Every year, the Identity Theft Resource Center (ITRC) puts out a comprehensive evaluation of the year’s data breaches for U.S. companies. The 2020 report, which you can download here, details the number of compromises, the root causes, and the types of data compromised. There’s good news this year: the total number of breaches is down 19% when compared to 2019. And even better, the number of individuals impacted is down 66% year over year.

But it’s not time to let your guard down. Cybercrime hasn’t gone away, it’s simply shifted. Criminals have moved their attempts to a lower effort, higher reward attack: workplace ransomware. Let’s compare an individual breach to workplace ransomware.

Let’s assume both attacks start with a phishing scam. If the attack is successful, the criminal is in possession of a username and password. If it’s a personal login, the criminal has access to one account. It’s possible he may be able to reset passwords to other accounts or gain access through password reuse. He may be able to open credit lines, commit insurance fraud, and use the access to trick others with a phishing scam. There is plenty of damage that can be done on an individual level.

If the attacker has the victim’s work login, he has access to the workplace network. With this access, ransomware can be deployed quickly and easily. In a short time, the entire network can be locked and a ransom demanded. The business may be willing to pay a large sum of money to get their business operations up and running again.

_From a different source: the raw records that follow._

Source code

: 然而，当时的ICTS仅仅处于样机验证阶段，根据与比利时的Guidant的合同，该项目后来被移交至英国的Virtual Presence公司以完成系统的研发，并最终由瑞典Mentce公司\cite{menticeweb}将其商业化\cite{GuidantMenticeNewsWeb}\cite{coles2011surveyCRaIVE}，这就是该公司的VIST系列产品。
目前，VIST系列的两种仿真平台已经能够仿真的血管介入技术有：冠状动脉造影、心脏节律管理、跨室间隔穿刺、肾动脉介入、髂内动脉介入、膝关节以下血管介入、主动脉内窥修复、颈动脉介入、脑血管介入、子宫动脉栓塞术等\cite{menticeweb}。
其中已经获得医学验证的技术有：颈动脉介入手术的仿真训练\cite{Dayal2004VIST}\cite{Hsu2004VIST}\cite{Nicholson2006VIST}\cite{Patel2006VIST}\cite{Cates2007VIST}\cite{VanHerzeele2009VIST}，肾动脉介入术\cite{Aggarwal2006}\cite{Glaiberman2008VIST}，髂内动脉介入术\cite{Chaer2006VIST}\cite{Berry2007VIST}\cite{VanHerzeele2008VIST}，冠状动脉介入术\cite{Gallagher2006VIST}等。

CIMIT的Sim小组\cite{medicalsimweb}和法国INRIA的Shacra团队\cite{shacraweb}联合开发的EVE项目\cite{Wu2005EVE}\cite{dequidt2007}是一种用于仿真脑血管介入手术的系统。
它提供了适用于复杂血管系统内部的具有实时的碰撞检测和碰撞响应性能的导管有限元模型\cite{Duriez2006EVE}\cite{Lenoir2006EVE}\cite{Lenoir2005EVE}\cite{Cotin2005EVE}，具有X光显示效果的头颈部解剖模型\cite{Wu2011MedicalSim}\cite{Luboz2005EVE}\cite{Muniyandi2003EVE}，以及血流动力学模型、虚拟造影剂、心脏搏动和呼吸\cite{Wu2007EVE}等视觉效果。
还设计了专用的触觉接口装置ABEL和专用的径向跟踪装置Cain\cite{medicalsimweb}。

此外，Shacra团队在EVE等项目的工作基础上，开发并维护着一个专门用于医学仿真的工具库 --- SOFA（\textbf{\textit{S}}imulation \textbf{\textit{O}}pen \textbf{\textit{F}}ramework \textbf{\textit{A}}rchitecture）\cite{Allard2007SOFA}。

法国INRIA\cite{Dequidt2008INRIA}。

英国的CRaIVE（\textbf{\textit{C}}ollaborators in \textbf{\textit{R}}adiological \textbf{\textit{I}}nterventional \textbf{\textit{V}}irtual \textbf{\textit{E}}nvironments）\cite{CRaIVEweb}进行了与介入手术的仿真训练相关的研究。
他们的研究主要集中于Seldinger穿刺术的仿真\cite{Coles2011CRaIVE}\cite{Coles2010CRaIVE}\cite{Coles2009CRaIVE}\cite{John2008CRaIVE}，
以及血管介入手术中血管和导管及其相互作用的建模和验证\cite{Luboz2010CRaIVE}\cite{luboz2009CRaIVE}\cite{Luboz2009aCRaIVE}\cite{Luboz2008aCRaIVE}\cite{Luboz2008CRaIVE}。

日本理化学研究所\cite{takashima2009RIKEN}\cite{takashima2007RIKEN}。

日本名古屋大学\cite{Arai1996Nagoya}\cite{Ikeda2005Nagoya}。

When you compare the two scenarios, it’s easy to understand the shift from individual attacks to workplace ransomware. The potential reward is much higher when extorting a business. In fact, the ITRC report also notes that the average ransomware payout was around $233,000 in 2020, up from less than $10,000 in 2018. As payouts climb, we can expect to see an even bigger shift toward workplace ransomware. Criminals will continue to change their tactics, adapting to the ways individuals and companies are doing business online, how they protect their networks, and the success of the scams. Our advice, however, remains the same: stay cyber aware. This means using strong account protection, practicing your phishing recognition skills with every online message and being careful about where you share and store your personal information.